─── Source material ───
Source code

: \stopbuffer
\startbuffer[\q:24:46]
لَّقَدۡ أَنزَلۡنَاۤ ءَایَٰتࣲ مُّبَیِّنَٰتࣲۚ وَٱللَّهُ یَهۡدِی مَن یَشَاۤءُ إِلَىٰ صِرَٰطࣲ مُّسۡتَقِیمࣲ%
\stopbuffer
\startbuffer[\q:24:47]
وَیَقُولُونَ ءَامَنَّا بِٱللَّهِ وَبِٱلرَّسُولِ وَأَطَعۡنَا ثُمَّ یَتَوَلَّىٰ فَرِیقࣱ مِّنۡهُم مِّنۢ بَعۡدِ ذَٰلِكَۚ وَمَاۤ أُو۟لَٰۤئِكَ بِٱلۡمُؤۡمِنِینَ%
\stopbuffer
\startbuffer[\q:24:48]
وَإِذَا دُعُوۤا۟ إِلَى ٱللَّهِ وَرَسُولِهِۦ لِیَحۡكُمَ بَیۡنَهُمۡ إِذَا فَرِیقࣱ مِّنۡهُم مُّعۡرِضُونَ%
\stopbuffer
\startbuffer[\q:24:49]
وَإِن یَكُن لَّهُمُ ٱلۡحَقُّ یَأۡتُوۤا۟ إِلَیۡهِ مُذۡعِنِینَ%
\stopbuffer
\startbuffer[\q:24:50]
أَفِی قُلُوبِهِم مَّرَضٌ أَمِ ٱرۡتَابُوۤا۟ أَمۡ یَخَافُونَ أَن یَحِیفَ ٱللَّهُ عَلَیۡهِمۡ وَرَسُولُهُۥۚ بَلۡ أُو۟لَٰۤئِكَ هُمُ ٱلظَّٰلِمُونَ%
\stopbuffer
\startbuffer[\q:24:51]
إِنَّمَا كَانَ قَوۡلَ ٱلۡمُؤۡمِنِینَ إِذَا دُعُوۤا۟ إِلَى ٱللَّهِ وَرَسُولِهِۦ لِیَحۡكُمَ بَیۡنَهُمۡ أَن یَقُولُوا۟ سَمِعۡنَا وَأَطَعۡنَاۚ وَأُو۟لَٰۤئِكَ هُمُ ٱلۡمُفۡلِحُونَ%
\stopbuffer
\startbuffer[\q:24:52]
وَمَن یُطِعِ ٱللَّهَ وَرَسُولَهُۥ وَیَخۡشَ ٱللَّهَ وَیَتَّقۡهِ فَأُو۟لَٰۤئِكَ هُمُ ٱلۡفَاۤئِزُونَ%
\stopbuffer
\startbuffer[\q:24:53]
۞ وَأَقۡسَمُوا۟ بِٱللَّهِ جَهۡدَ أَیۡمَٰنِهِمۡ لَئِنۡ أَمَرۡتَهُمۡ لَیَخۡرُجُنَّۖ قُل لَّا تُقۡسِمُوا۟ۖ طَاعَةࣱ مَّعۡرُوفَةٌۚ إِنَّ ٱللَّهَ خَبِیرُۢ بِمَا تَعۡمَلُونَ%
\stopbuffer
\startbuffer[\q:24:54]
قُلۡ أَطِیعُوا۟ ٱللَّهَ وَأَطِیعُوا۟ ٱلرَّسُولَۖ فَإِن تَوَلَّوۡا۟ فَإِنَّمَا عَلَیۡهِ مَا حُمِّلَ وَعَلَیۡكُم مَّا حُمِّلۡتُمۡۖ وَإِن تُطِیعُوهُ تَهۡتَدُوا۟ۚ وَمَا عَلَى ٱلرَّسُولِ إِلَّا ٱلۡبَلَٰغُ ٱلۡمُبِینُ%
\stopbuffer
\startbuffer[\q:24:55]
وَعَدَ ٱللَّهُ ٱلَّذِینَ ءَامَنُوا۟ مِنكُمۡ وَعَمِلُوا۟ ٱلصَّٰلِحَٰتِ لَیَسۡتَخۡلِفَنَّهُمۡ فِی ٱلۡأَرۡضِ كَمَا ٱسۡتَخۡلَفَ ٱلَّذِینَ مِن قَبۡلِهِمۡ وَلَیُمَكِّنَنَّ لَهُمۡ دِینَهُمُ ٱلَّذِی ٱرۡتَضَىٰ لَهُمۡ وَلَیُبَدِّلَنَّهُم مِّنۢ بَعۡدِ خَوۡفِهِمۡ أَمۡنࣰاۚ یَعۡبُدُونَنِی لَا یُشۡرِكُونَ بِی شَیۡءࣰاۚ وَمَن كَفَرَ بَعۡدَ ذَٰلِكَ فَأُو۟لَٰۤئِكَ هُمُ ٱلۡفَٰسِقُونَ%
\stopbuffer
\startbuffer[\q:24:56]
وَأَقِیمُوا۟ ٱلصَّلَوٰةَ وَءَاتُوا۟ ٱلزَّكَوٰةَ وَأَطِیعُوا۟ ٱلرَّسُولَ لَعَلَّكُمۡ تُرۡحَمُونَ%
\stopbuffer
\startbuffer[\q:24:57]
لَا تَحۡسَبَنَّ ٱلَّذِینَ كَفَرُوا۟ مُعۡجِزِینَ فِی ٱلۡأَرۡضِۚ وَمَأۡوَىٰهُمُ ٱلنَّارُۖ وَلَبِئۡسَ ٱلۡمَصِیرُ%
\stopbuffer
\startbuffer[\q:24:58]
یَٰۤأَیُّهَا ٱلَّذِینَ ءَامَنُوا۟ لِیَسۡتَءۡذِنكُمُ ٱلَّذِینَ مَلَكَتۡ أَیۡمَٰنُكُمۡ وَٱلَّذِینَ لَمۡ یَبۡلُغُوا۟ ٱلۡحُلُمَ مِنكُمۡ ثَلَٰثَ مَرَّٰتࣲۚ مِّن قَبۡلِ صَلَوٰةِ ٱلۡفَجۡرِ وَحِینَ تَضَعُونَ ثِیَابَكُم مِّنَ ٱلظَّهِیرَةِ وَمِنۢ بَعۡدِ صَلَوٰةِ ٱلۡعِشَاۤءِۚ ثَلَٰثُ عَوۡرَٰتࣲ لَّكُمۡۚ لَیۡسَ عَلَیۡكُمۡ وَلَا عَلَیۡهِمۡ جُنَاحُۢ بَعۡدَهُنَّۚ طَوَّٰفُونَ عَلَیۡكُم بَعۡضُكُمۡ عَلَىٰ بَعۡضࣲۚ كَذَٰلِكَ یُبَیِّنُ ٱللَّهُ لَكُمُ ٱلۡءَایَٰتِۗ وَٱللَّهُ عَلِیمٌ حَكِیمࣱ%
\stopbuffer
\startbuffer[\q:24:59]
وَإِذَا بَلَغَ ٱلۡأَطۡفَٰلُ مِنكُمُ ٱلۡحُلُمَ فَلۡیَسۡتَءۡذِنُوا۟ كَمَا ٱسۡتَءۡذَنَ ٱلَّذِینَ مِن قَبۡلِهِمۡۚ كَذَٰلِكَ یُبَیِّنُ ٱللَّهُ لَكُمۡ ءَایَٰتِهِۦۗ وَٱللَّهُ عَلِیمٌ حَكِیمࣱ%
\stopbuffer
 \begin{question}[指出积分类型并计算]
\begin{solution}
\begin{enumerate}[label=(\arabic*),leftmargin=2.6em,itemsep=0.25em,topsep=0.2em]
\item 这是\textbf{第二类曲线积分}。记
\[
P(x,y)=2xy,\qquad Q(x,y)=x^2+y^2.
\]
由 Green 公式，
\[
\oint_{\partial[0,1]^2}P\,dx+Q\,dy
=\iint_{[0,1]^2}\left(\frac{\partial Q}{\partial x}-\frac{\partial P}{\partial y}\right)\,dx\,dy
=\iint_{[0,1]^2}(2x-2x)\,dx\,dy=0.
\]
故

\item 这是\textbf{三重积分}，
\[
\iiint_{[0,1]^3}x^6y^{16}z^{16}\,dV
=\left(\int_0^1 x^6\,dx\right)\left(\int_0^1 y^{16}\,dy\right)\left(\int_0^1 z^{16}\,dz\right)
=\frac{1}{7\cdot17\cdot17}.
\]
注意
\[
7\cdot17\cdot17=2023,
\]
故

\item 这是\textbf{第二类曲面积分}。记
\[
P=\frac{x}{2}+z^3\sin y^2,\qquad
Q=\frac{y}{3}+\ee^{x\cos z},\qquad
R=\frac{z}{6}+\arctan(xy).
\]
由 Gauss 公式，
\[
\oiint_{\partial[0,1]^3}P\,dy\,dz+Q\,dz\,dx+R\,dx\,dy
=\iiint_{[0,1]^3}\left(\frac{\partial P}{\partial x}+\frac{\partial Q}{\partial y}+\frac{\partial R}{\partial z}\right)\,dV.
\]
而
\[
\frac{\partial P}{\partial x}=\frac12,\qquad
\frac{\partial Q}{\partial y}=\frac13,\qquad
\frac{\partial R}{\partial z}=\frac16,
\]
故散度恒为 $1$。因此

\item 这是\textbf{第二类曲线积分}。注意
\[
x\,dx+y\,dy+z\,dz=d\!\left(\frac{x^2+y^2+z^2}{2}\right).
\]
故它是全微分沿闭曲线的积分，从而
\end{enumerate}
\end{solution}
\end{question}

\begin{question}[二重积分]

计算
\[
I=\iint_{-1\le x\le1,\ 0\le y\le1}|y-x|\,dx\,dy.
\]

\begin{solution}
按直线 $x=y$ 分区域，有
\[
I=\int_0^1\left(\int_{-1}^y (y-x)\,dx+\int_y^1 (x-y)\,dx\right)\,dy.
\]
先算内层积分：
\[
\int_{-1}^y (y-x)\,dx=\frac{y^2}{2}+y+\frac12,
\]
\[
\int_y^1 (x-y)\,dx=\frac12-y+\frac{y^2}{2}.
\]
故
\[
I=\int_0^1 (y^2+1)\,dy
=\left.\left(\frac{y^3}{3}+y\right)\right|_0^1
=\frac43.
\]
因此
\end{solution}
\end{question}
───
» Action item
The answer must consist of every line in the records above that contains the word "qquad".

» Exercise solution
P(x,y)=2xy,\qquad Q(x,y)=x^2+y^2.
P=\frac{x}{2}+z^3\sin y^2,\qquad
Q=\frac{y}{3}+\ee^{x\cos z},\qquad
\frac{\partial P}{\partial x}=\frac12,\qquad
\frac{\partial Q}{\partial y}=\frac13,\qquad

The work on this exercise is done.